Re: [RFC PATCH] ceph: guard against __ceph_remove_cap races

CEPH filesystem development
 help / color / mirror / Atom feed

From: Luis Henriques <lhenriques@suse.de>
To: Jeff Layton <jlayton@kernel.org>
Cc: "Yan, Zheng" <ukernel@gmail.com>,
	ceph-devel <ceph-devel@vger.kernel.org>,
	Ilya Dryomov <idryomov@redhat.com>
Subject: Re: [RFC PATCH] ceph: guard against __ceph_remove_cap races
Date: Wed, 11 Nov 2020 14:11:37 +0000	[thread overview]
Message-ID: <87mtzodluu.fsf@suse.de> (raw)
In-Reply-To: <05512d3c3bf95eb551ea8ae4982b180f8c4deb0d.camel@kernel.org> (Jeff Layton's message of "Wed, 11 Nov 2020 08:09:17 -0500")

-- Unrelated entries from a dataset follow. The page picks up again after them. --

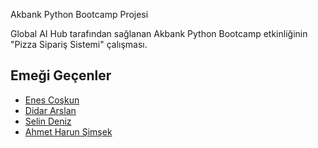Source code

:Akbank Python Bootcamp Projesi

Global AI Hub tarafından sağlanan Akbank Python Bootcamp etkinliğinin "Pizza Sipariş Sistemi" çalışması.




## Emeği Geçenler

- [Enes Coşkun](https://github.com/enscskn)
- [Didar Arslan](https://www.linkedin.com/in/adidar-arslan/)
- [Selin Deniz](https://www.linkedin.com/in/selinndenizz/)
- [Ahmet Harun Şimşek](https://github.com/aharuns)
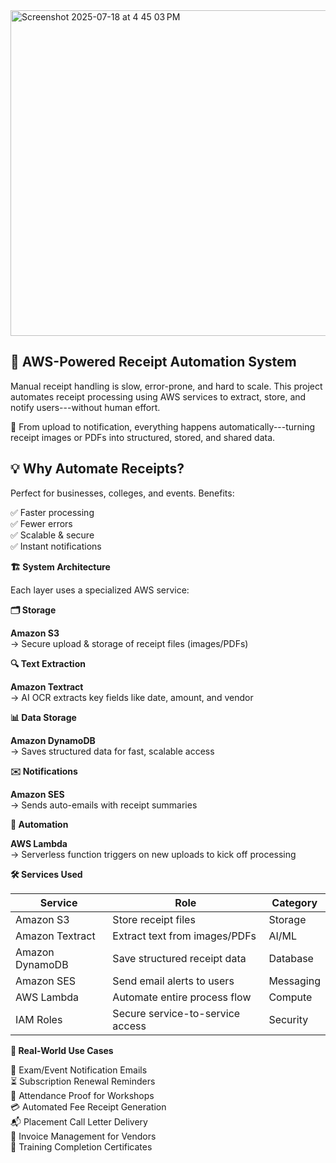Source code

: <img width="933" height="521" alt="Screenshot 2025-07-18 at 4 45 03 PM" src="https://github.com/user-attachments/assets/c96fedc0-a4a5-4fba-ba91-2e63331f1e5d" />


## 📸 AWS-Powered Receipt Automation System

Manual receipt handling is slow, error-prone, and hard to scale. This
project automates receipt processing using AWS services to extract,
store, and notify users---without human effort.

📂 From upload to notification, everything happens
automatically---turning receipt images or PDFs into structured, stored,
and shared data.

## **💡 Why Automate Receipts?**

Perfect for businesses, colleges, and events. Benefits:

✅ Faster processing  
✅ Fewer errors  
✅ Scalable & secure  
✅ Instant notifications

**🏗️ System Architecture**

Each layer uses a specialized AWS service:

**🗂️ Storage**

**Amazon S3**  
→ Secure upload & storage of receipt files (images/PDFs)

**🔍 Text Extraction**

**Amazon Textract**  
→ AI OCR extracts key fields like date, amount, and vendor

**📊 Data Storage**

**Amazon DynamoDB**  
→ Saves structured data for fast, scalable access

**✉️ Notifications**

**Amazon SES**  
→ Sends auto-emails with receipt summaries

**🧠 Automation**

**AWS Lambda**  
→ Serverless function triggers on new uploads to kick off processing

**🛠️ Services Used**

| **Service**     | **Role**                         | **Category** |
|-----------------|----------------------------------|--------------|
| Amazon S3       | Store receipt files              | Storage      |
| Amazon Textract | Extract text from images/PDFs    | AI/ML        |
| Amazon DynamoDB | Save structured receipt data     | Database     |
| Amazon SES      | Send email alerts to users       | Messaging    |
| AWS Lambda      | Automate entire process flow     | Compute      |
| IAM Roles       | Secure service-to-service access | Security     |

**🚀 Real-World Use Cases**

📢 Exam/Event Notification Emails  
⏳ Subscription Renewal Reminders  
📩 Attendance Proof for Workshops  
💳 Automated Fee Receipt Generation  
📬 Placement Call Letter Delivery  
📄 Invoice Management for Vendors  
📁 Training Completion Certificates
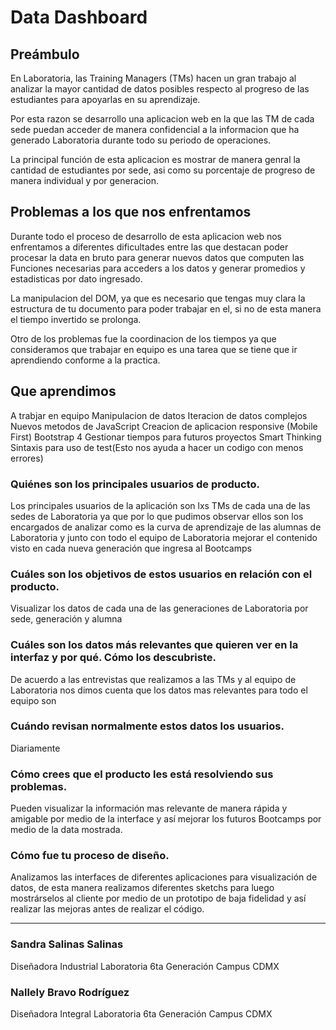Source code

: # Data Dashboard

## Preámbulo

En Laboratoria, las Training Managers (TMs) hacen un gran trabajo al analizar la
mayor cantidad de datos posibles respecto al progreso de las estudiantes para
apoyarlas en su aprendizaje.

Por esta razon se desarrollo una aplicacion web en la que las TM de cada sede puedan acceder
de manera confidencial a la informacion que ha generado Laboratoria durante todo su periodo
de operaciones.

La principal función de esta aplicacion es mostrar de manera genral la cantidad de estudiantes por sede,
asi como su porcentaje de progreso de manera individual y por generacion.

## Problemas a los que nos enfrentamos

Durante todo el proceso de desarrollo de esta aplicacion web nos enfrentamos a diferentes dificultades
entre las que destacan poder procesar la data en bruto para generar nuevos datos que computen las Funciones
necesarias para acceders a los datos y generar promedios y estadisticas por dato ingresado.

La manipulacion del DOM, ya que es necesario que tengas muy clara la estructura de tu documento para poder trabajar en el,
si no de esta manera el tiempo invertido se prolonga.

Otro de los problemas fue la coordinacion de los tiempos ya que consideramos que trabajar en equipo es una tarea que se tiene
que ir aprendiendo conforme a la practica.

## Que aprendimos

A trabjar en equipo
Manipulacion de datos
Iteracion de datos complejos
Nuevos metodos de JavaScript
Creacion de aplicacion responsive (Mobile First)
Bootstrap 4
Gestionar tiempos para futuros proyectos
Smart Thinking
Sintaxis para uso de test(Esto nos ayuda a hacer un codigo con menos errores)


### Quiénes son los principales usuarios de producto.
Los principales usuarios de la aplicación son lxs TMs de cada una de las sedes de Laboratoria
ya que por lo que pudimos observar ellos son los encargados de analizar como es la curva
de aprendizaje de las alumnas de Laboratoria y junto con todo el equipo de Laboratoria mejorar
el contenido visto en cada nueva generación que ingresa al Bootcamps

### Cuáles son los objetivos de estos usuarios en relación con el producto.
Visualizar los datos de cada una de las generaciones de Laboratoria por sede, generación y alumna

### Cuáles son los datos más relevantes que quieren ver en la interfaz y por qué. Cómo los descubriste.
De acuerdo a las entrevistas que realizamos a las TMs y al equipo de Laboratoria nos dimos cuenta
que los datos mas relevantes para todo el equipo son

### Cuándo revisan normalmente estos datos los usuarios.
Diariamente

### Cómo crees que el producto les está resolviendo sus problemas.
Pueden visualizar la información mas relevante de manera rápida y amigable por medio de la interface y así
mejorar los futuros Bootcamps por medio de la data mostrada.

### Cómo fue tu proceso de diseño.
Analizamos las interfaces de diferentes aplicaciones para visualización de datos, de esta manera realizamos diferentes
sketchs para luego mostrárselos al cliente por medio de un prototipo de baja fidelidad y así realizar las mejoras antes de
realizar el código.

****

### Sandra Salinas Salinas
Diseñadora Industrial
Laboratoria 6ta Generación
Campus CDMX

### Nallely Bravo Rodríguez
Diseñadora Integral
Laboratoria 6ta Generación
Campus CDMX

Jeff Layton <jlayton@kernel.org> writes:

> On Wed, 2020-11-11 at 11:08 +0000, Luis Henriques wrote:
>> Jeff Layton <jlayton@kernel.org> writes:
>> 
>> > On Sat, 2019-12-14 at 10:46 +0800, Yan, Zheng wrote:
>> > > On Fri, Dec 13, 2019 at 1:32 AM Jeff Layton <jlayton@kernel.org> wrote:
>> > > > I believe it's possible that we could end up with racing calls to
>> > > > __ceph_remove_cap for the same cap. If that happens, the cap->ci
>> > > > pointer will be zereoed out and we can hit a NULL pointer dereference.
>> > > > 
>> > > > Once we acquire the s_cap_lock, check for the ci pointer being NULL,
>> > > > and just return without doing anything if it is.
>> > > > 
>> > > > URL: https://tracker.ceph.com/issues/43272
>> > > > Signed-off-by: Jeff Layton <jlayton@kernel.org>
>> > > > ---
>> > > >  fs/ceph/caps.c | 21 ++++++++++++++++-----
>> > > >  1 file changed, 16 insertions(+), 5 deletions(-)
>> > > > 
>> > > > This is the only scenario that made sense to me in light of Ilya's
>> > > > analysis on the tracker above. I could be off here though -- the locking
>> > > > around this code is horrifically complex, and I could be missing what
>> > > > should guard against this scenario.
>> > > > 
>> > > 
>> > > I think the simpler fix is,  in trim_caps_cb, check if cap-ci is
>> > > non-null before calling __ceph_remove_cap().  this should work because
>> > > __ceph_remove_cap() is always called inside i_ceph_lock
>> > > 
>> > 
>> > Is that sufficient though? The stack trace in the bug shows it being
>> > called by ceph_trim_caps, but I think we could hit the same problem with
>> > other __ceph_remove_cap callers, if they happen to race in at the right
>> > time.
>> 
>> Sorry for resurrecting this old thread, but we just got a report with this
>> issue on a kernel that includes commit d6e47819721a ("ceph: hold
>> i_ceph_lock when removing caps for freeing inode").
>> 
>> Looking at the code, I believe Zheng's suggestion should work as I don't
>> see any __ceph_remove_cap callers that don't hold the i_ceph_lock.  So,
>> would something like the diff bellow be acceptable?
>> 
>> Cheers,
>
> I'm still not convinced that's the correct fix.
>
> Why would trim_caps_cb be subject to this race when other
> __ceph_remove_cap callers are not? Maybe the right fix is to test for a
> NULL cap->ci in __ceph_remove_cap and just return early if it is?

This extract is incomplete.